(Entries taken from a collection)
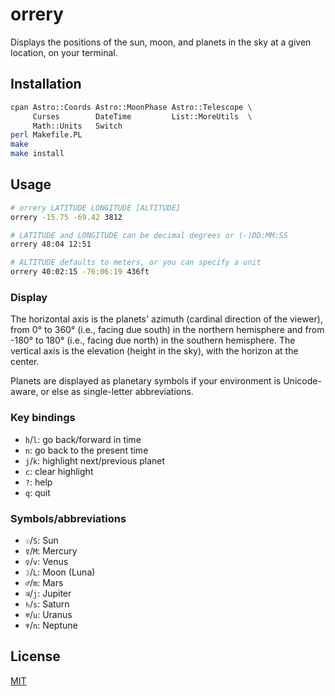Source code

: # orrery

Displays the positions of the sun, moon, and planets in the sky at a given location, on your terminal.

## Installation

```sh
cpan Astro::Coords Astro::MoonPhase Astro::Telescope \
     Curses        DateTime         List::MoreUtils  \
     Math::Units   Switch
perl Makefile.PL
make
make install
```

## Usage

```sh
# orrery LATITUDE LONGITUDE [ALTITUDE]
orrery -15.75 -69.42 3812

# LATITUDE and LONGITUDE can be decimal degrees or (-)DD:MM:SS
orrery 48:04 12:51

# ALTITUDE defaults to meters, or you can specify a unit
orrery 40:02:15 -76:06:19 436ft
```

### Display

The horizontal axis is the planets' azimuth (cardinal direction of the viewer), from 0° to 360° (i.e., facing due south) in the northern hemisphere and from -180° to 180° (i.e., facing due north) in the southern hemisphere. The vertical axis is the elevation (height in the sky), with the horizon at the center.

Planets are displayed as planetary symbols if your environment is Unicode-aware, or else as single-letter abbreviations.

### Key bindings

* `h`/`l`: go back/forward in time
* `n`: go back to the present time
* `j`/`k`: highlight next/previous planet
* `c`: clear highlight
* `?`: help
* `q`: quit

### Symbols/abbreviations
* `☉`/`S`: Sun
* `☿`/`M`: Mercury
* `♀`/`v`: Venus
* `☽`/`L`: Moon (Luna)
* `♂`/`m`: Mars
* `♃`/`j`: Jupiter
* `♄`/`s`: Saturn
* `♅`/`u`: Uranus
* `♆`/`n`: Neptune

## License
[MIT](https://choosealicense.com/licenses/mit/)
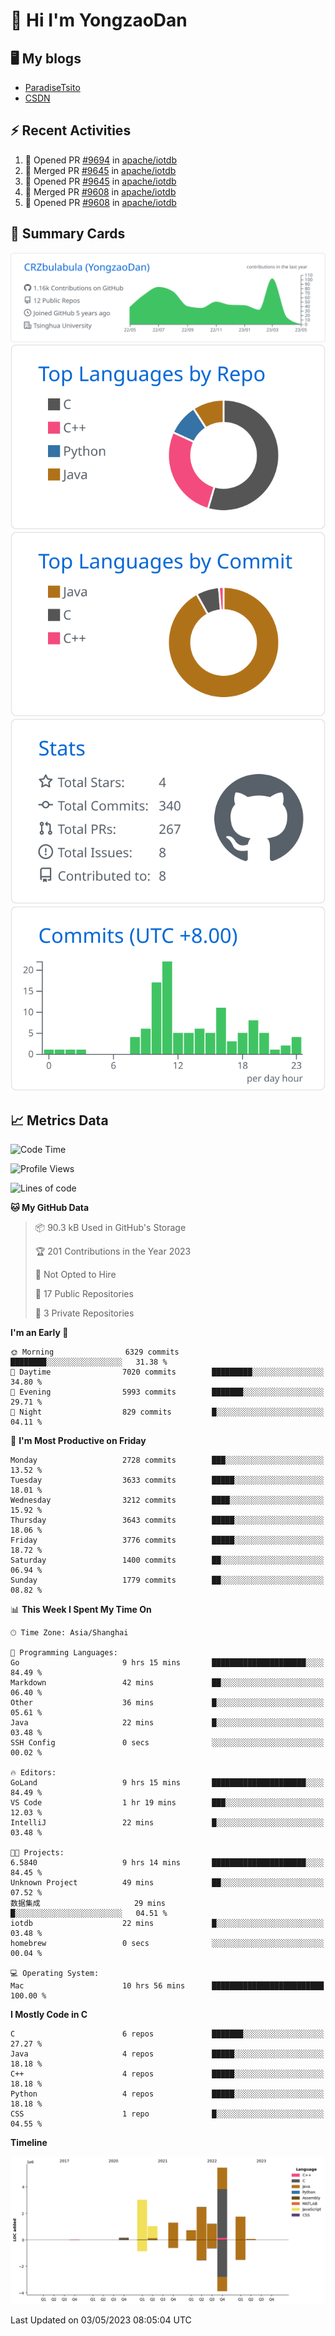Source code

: # 👋 Hi I'm YongzaoDan

## 🖥 My blogs
  + [ParadiseTsito](https://www.paradisetsito.love/)
  + [CSDN](https://blog.csdn.net/CRZbulabula?type=blog)

## ⚡ Recent Activities
<!--START_SECTION:activity-->
1. 💪 Opened PR [#9694](https://github.com/apache/iotdb/pull/9694) in [apache/iotdb](https://github.com/apache/iotdb)
2. 🎉 Merged PR [#9645](https://github.com/apache/iotdb/pull/9645) in [apache/iotdb](https://github.com/apache/iotdb)
3. 💪 Opened PR [#9645](https://github.com/apache/iotdb/pull/9645) in [apache/iotdb](https://github.com/apache/iotdb)
4. 🎉 Merged PR [#9608](https://github.com/apache/iotdb/pull/9608) in [apache/iotdb](https://github.com/apache/iotdb)
5. 💪 Opened PR [#9608](https://github.com/apache/iotdb/pull/9608) in [apache/iotdb](https://github.com/apache/iotdb)
<!--END_SECTION:activity-->

## 🎑 Summary Cards

[![](https://raw.githubusercontent.com/CRZbulabula/CRZbulabula/main/profile-summary-card-output/github/0-profile-details.svg)](https://github.com/vn7n24fzkq/github-profile-summary-cards)
[![](https://raw.githubusercontent.com/CRZbulabula/CRZbulabula/main/profile-summary-card-output/github/1-repos-per-language.svg)](https://github.com/vn7n24fzkq/github-profile-summary-cards) [![](https://raw.githubusercontent.com/CRZbulabula/CRZbulabula/main/profile-summary-card-output/github/2-most-commit-language.svg)](https://github.com/vn7n24fzkq/github-profile-summary-cards)
[![](https://raw.githubusercontent.com/CRZbulabula/CRZbulabula/main/profile-summary-card-output/github/3-stats.svg)](https://github.com/vn7n24fzkq/github-profile-summary-cards) [![](https://raw.githubusercontent.com/CRZbulabula/CRZbulabula/main/profile-summary-card-output/github/4-productive-time.svg)](https://github.com/vn7n24fzkq/github-profile-summary-cards)

## 📈 Metrics Data

<!--START_SECTION:waka-->
![Code Time](http://img.shields.io/badge/Code%20Time-100%20hrs%2055%20mins-blue)

![Profile Views](http://img.shields.io/badge/Profile%20Views-0-blue)

![Lines of code](https://img.shields.io/badge/From%20Hello%20World%20I%27ve%20Written-17.2%20million%20lines%20of%20code-blue)

**🐱 My GitHub Data** 

> 📦 90.3 kB Used in GitHub's Storage 
 > 
> 🏆 201 Contributions in the Year 2023
 > 
> 🚫 Not Opted to Hire
 > 
> 📜 17 Public Repositories 
 > 
> 🔑 3 Private Repositories 
 > 
**I'm an Early 🐤** 

```text
🌞 Morning                6329 commits        ████████░░░░░░░░░░░░░░░░░   31.38 % 
🌆 Daytime                7020 commits        █████████░░░░░░░░░░░░░░░░   34.80 % 
🌃 Evening                5993 commits        ███████░░░░░░░░░░░░░░░░░░   29.71 % 
🌙 Night                  829 commits         █░░░░░░░░░░░░░░░░░░░░░░░░   04.11 % 
```
📅 **I'm Most Productive on Friday** 

```text
Monday                   2728 commits        ███░░░░░░░░░░░░░░░░░░░░░░   13.52 % 
Tuesday                  3633 commits        █████░░░░░░░░░░░░░░░░░░░░   18.01 % 
Wednesday                3212 commits        ████░░░░░░░░░░░░░░░░░░░░░   15.92 % 
Thursday                 3643 commits        █████░░░░░░░░░░░░░░░░░░░░   18.06 % 
Friday                   3776 commits        █████░░░░░░░░░░░░░░░░░░░░   18.72 % 
Saturday                 1400 commits        ██░░░░░░░░░░░░░░░░░░░░░░░   06.94 % 
Sunday                   1779 commits        ██░░░░░░░░░░░░░░░░░░░░░░░   08.82 % 
```


📊 **This Week I Spent My Time On** 

```text
🕑︎ Time Zone: Asia/Shanghai

💬 Programming Languages: 
Go                       9 hrs 15 mins       █████████████████████░░░░   84.49 % 
Markdown                 42 mins             ██░░░░░░░░░░░░░░░░░░░░░░░   06.40 % 
Other                    36 mins             █░░░░░░░░░░░░░░░░░░░░░░░░   05.61 % 
Java                     22 mins             █░░░░░░░░░░░░░░░░░░░░░░░░   03.48 % 
SSH Config               0 secs              ░░░░░░░░░░░░░░░░░░░░░░░░░   00.02 % 

🔥 Editors: 
GoLand                   9 hrs 15 mins       █████████████████████░░░░   84.49 % 
VS Code                  1 hr 19 mins        ███░░░░░░░░░░░░░░░░░░░░░░   12.03 % 
IntelliJ                 22 mins             █░░░░░░░░░░░░░░░░░░░░░░░░   03.48 % 

🐱‍💻 Projects: 
6.5840                   9 hrs 14 mins       █████████████████████░░░░   84.45 % 
Unknown Project          49 mins             ██░░░░░░░░░░░░░░░░░░░░░░░   07.52 % 
数据集成                     29 mins             █░░░░░░░░░░░░░░░░░░░░░░░░   04.51 % 
iotdb                    22 mins             █░░░░░░░░░░░░░░░░░░░░░░░░   03.48 % 
homebrew                 0 secs              ░░░░░░░░░░░░░░░░░░░░░░░░░   00.04 % 

💻 Operating System: 
Mac                      10 hrs 56 mins      █████████████████████████   100.00 % 
```

**I Mostly Code in C** 

```text
C                        6 repos             ███████░░░░░░░░░░░░░░░░░░   27.27 % 
Java                     4 repos             █████░░░░░░░░░░░░░░░░░░░░   18.18 % 
C++                      4 repos             █████░░░░░░░░░░░░░░░░░░░░   18.18 % 
Python                   4 repos             █████░░░░░░░░░░░░░░░░░░░░   18.18 % 
CSS                      1 repo              █░░░░░░░░░░░░░░░░░░░░░░░░   04.55 % 
```



**Timeline**

![Lines of Code chart](https://raw.githubusercontent.com/CRZbulabula/CRZbulabula/main/assets/bar_graph.png)


 Last Updated on 03/05/2023 08:05:04 UTC
<!--END_SECTION:waka-->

EXERCISE PROMPT: All lines of the data that hold "abbreviations" need to be copied.

WRITTEN RESPONSE:
Planets are displayed as planetary symbols if your environment is Unicode-aware, or else as single-letter abbreviations.
### Symbols/abbreviations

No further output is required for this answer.